* **What this task involves**
Look through the records and copy each line with the string "xlab" in it.

* **Data supplied**
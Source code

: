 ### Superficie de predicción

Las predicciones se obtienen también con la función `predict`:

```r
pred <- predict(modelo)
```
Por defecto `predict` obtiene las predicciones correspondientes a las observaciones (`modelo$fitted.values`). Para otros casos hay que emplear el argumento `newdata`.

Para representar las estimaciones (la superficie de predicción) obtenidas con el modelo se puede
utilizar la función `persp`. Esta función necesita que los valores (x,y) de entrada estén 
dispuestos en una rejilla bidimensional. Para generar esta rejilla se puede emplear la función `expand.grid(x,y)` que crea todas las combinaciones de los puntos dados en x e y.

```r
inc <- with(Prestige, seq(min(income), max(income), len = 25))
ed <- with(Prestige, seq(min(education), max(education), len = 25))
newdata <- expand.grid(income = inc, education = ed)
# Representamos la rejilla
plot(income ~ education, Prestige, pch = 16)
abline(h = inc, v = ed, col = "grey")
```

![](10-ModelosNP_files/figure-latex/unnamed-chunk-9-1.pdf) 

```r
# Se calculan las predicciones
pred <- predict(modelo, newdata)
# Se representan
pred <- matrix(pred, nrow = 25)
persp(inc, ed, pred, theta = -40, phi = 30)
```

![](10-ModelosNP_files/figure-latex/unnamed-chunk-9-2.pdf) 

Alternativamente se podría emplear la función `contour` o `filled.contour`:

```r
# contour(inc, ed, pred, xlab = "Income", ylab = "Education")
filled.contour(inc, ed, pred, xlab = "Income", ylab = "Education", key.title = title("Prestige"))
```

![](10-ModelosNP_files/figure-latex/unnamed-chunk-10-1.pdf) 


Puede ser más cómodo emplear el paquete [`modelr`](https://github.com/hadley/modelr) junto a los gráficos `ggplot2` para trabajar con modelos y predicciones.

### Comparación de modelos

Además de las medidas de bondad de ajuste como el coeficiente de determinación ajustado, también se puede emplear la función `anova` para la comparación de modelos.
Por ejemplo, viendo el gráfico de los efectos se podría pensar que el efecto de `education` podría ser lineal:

--

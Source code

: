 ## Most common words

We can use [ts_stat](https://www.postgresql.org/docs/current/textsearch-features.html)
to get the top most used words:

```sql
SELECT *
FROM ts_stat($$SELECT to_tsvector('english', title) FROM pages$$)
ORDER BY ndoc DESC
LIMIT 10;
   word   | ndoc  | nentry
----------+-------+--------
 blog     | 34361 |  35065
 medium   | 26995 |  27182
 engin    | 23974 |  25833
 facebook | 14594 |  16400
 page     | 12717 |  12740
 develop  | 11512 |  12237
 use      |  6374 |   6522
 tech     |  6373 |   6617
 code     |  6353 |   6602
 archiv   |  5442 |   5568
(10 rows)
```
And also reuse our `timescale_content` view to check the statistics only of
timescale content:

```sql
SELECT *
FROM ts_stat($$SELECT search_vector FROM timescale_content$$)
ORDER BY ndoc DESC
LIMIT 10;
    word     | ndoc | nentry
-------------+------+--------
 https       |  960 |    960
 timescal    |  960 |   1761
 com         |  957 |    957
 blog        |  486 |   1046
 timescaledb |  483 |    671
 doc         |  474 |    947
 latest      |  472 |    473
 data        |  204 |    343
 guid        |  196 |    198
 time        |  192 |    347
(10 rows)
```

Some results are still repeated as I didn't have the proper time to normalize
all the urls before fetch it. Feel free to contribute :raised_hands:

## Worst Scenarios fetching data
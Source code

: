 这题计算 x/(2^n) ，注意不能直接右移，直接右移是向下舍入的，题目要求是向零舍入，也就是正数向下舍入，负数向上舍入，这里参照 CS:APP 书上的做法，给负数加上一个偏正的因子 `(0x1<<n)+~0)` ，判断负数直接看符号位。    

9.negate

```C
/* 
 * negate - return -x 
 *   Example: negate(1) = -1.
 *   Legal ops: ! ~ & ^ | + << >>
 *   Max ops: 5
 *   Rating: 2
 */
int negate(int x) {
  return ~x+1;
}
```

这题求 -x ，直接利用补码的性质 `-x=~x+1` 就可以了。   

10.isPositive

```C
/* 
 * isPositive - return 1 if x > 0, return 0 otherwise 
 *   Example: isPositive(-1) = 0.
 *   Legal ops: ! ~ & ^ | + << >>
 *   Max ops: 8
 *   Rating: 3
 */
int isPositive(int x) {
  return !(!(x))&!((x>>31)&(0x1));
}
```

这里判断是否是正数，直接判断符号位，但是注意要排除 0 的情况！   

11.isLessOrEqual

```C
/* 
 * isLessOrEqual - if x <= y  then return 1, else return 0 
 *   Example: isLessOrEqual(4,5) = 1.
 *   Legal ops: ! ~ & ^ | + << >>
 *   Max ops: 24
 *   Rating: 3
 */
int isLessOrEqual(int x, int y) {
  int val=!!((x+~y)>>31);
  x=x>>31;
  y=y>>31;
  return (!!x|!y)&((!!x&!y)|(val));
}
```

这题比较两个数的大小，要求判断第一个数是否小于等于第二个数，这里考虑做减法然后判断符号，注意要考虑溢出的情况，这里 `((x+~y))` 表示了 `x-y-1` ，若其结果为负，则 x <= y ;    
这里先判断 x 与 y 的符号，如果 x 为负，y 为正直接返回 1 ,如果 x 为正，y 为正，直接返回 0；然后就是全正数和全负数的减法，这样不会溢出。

* **Result for this exercise**
# contour(inc, ed, pred, xlab = "Income", ylab = "Education")
filled.contour(inc, ed, pred, xlab = "Income", ylab = "Education", key.title = title("Prestige"))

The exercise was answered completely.